### What the exercise asks
From the records below, please return each line that holds the word "contigs".
====== Extracted information
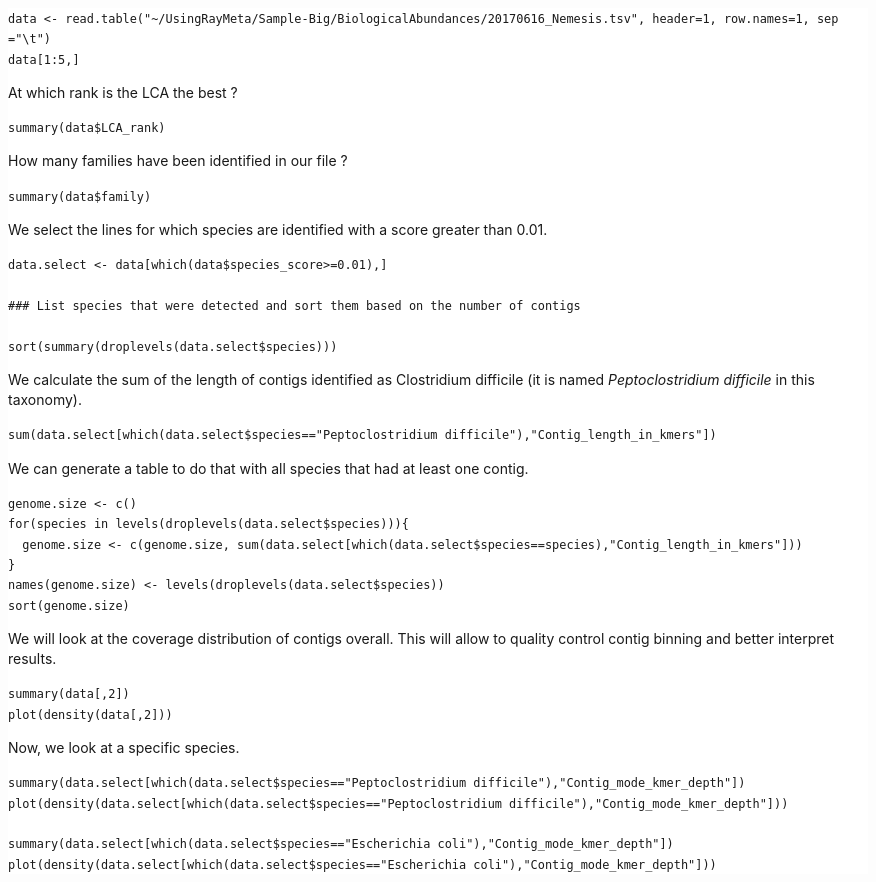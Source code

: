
```
data <- read.table("~/UsingRayMeta/Sample-Big/BiologicalAbundances/20170616_Nemesis.tsv", header=1, row.names=1, sep="\t")
data[1:5,]
```

At which rank is the LCA the best ?

```
summary(data$LCA_rank)
```

How many families have been identified in our file ?

```
summary(data$family)
```

We select the lines for which species are identified with a score greater than 0.01.

```
data.select <- data[which(data$species_score>=0.01),]

### List species that were detected and sort them based on the number of contigs

sort(summary(droplevels(data.select$species)))
```

We calculate the sum of the length of contigs identified as Clostridium difficile (it is named *Peptoclostridium difficile* in this taxonomy).

```
sum(data.select[which(data.select$species=="Peptoclostridium difficile"),"Contig_length_in_kmers"])
```

We can generate a table to do that with all species that had at least one contig.

```
genome.size <- c()
for(species in levels(droplevels(data.select$species))){
  genome.size <- c(genome.size, sum(data.select[which(data.select$species==species),"Contig_length_in_kmers"]))
}
names(genome.size) <- levels(droplevels(data.select$species))
sort(genome.size)
```

We will look at the coverage distribution of contigs overall. This will allow to quality control contig binning and better interpret results.

```
summary(data[,2])
plot(density(data[,2]))
```

Now, we look at a specific species.

```
summary(data.select[which(data.select$species=="Peptoclostridium difficile"),"Contig_mode_kmer_depth"])
plot(density(data.select[which(data.select$species=="Peptoclostridium difficile"),"Contig_mode_kmer_depth"]))

summary(data.select[which(data.select$species=="Escherichia coli"),"Contig_mode_kmer_depth"])
plot(density(data.select[which(data.select$species=="Escherichia coli"),"Contig_mode_kmer_depth"]))

```
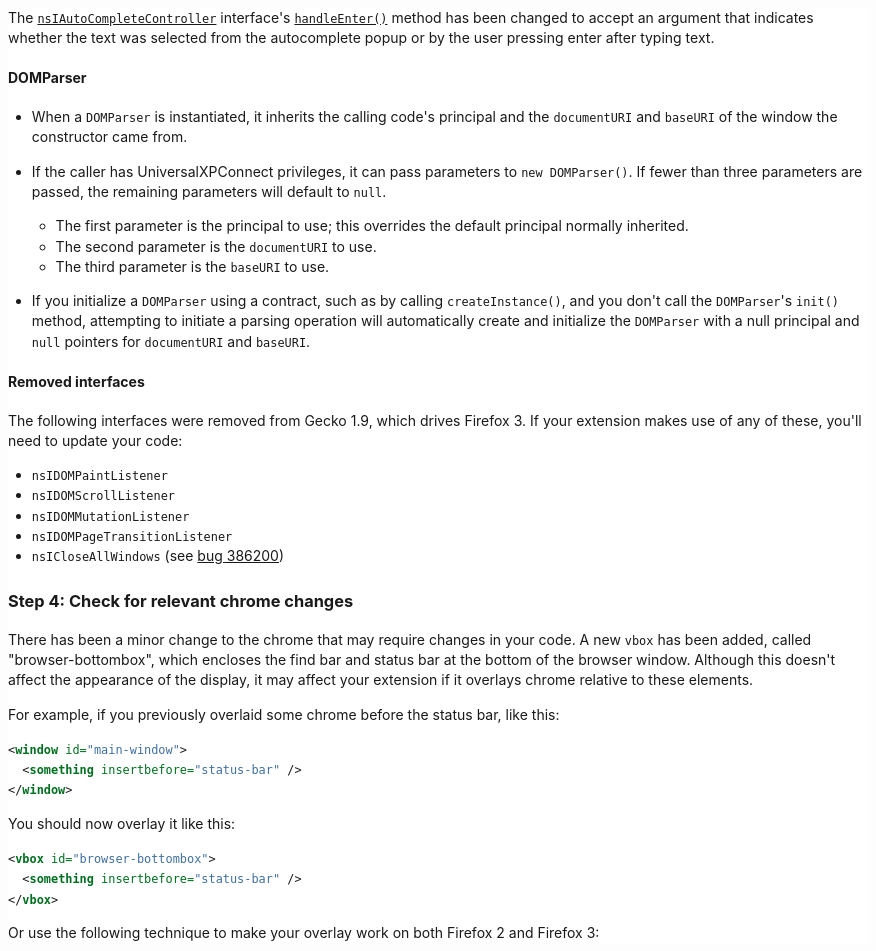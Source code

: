 The [`nsIAutoCompleteController`](/zh-CN/docs/Mozilla/Tech/XPCOM/Reference/Interface/nsIAutoCompleteController) interface's [`handleEnter()`](/zh-CN/NsIAutoCompleteController#handleEnter.28.29) method has been changed to accept an argument that indicates whether the text was selected from the autocomplete popup or by the user pressing enter after typing text.

#### DOMParser

- When a `DOMParser` is instantiated, it inherits the calling code's principal and the `documentURI` and `baseURI` of the window the constructor came from.
- If the caller has UniversalXPConnect privileges, it can pass parameters to `new DOMParser()`. If fewer than three parameters are passed, the remaining parameters will default to `null`.

  - The first parameter is the principal to use; this overrides the default principal normally inherited.
  - The second parameter is the `documentURI` to use.
  - The third parameter is the `baseURI` to use.

- If you initialize a `DOMParser` using a contract, such as by calling `createInstance()`, and you don't call the `DOMParser`'s `init()` method, attempting to initiate a parsing operation will automatically create and initialize the `DOMParser` with a null principal and `null` pointers for `documentURI` and `baseURI`.

#### Removed interfaces

The following interfaces were removed from Gecko 1.9, which drives Firefox 3. If your extension makes use of any of these, you'll need to update your code:

- `nsIDOMPaintListener`
- `nsIDOMScrollListener`
- `nsIDOMMutationListener`
- `nsIDOMPageTransitionListener`
- `nsICloseAllWindows` (see [bug 386200](https://bugzilla.mozilla.org/show_bug.cgi?id=386200))

### Step 4: Check for relevant chrome changes

There has been a minor change to the chrome that may require changes in your code. A new `vbox` has been added, called "browser-bottombox", which encloses the find bar and status bar at the bottom of the browser window. Although this doesn't affect the appearance of the display, it may affect your extension if it overlays chrome relative to these elements.

For example, if you previously overlaid some chrome before the status bar, like this:

```xml
<window id="main-window">
  <something insertbefore="status-bar" />
</window>
```

You should now overlay it like this:

```xml
<vbox id="browser-bottombox">
  <something insertbefore="status-bar" />
</vbox>
```

Or use the following technique to make your overlay work on both Firefox 2 and Firefox 3:
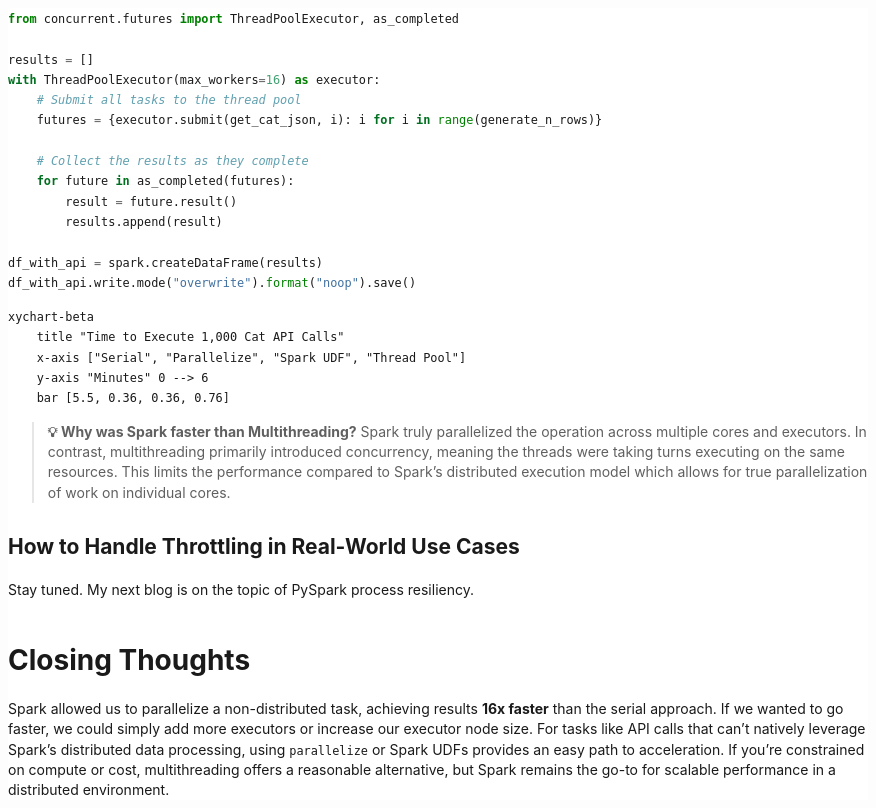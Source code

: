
 ```python
from concurrent.futures import ThreadPoolExecutor, as_completed

results = []
with ThreadPoolExecutor(max_workers=16) as executor:
    # Submit all tasks to the thread pool
    futures = {executor.submit(get_cat_json, i): i for i in range(generate_n_rows)}
    
    # Collect the results as they complete
    for future in as_completed(futures):
        result = future.result()
        results.append(result)

df_with_api = spark.createDataFrame(results)
df_with_api.write.mode("overwrite").format("noop").save()
```

```mermaid
xychart-beta
    title "Time to Execute 1,000 Cat API Calls"
    x-axis ["Serial", "Parallelize", "Spark UDF", "Thread Pool"]
    y-axis "Minutes" 0 --> 6
    bar [5.5, 0.36, 0.36, 0.76]
```

> **💡 Why was Spark faster than Multithreading?** Spark truly parallelized the operation across multiple cores and executors. In contrast, multithreading primarily introduced concurrency, meaning the threads were taking turns executing on the same resources. This limits the performance compared to Spark’s distributed execution model which allows for true parallelization of work on individual cores.

## How to Handle Throttling in Real-World Use Cases
Stay tuned. My next blog is on the topic of PySpark process resiliency.

# Closing Thoughts
Spark allowed us to parallelize a non-distributed task, achieving results **16x faster** than the serial approach. If we wanted to go faster, we could simply add more executors or increase our executor node size. For tasks like API calls that can’t natively leverage Spark’s distributed data processing, using `parallelize` or Spark UDFs provides an easy path to acceleration. If you’re constrained on compute or cost, multithreading offers a reasonable alternative, but Spark remains the go-to for scalable performance in a distributed environment.

<iframe src="https://giphy.com/embed/H1dxi6xdh4NGQCZSvz" width="480" height="480" style="" frameBorder="0" class="giphy-embed" allowFullScreen></iframe>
============
### Exercise response
### List species that were detected and sort them based on the number of contigs
We calculate the sum of the length of contigs identified as Clostridium difficile (it is named *Peptoclostridium difficile* in this taxonomy).
We will look at the coverage distribution of contigs overall. This will allow to quality control contig binning and better interpret results.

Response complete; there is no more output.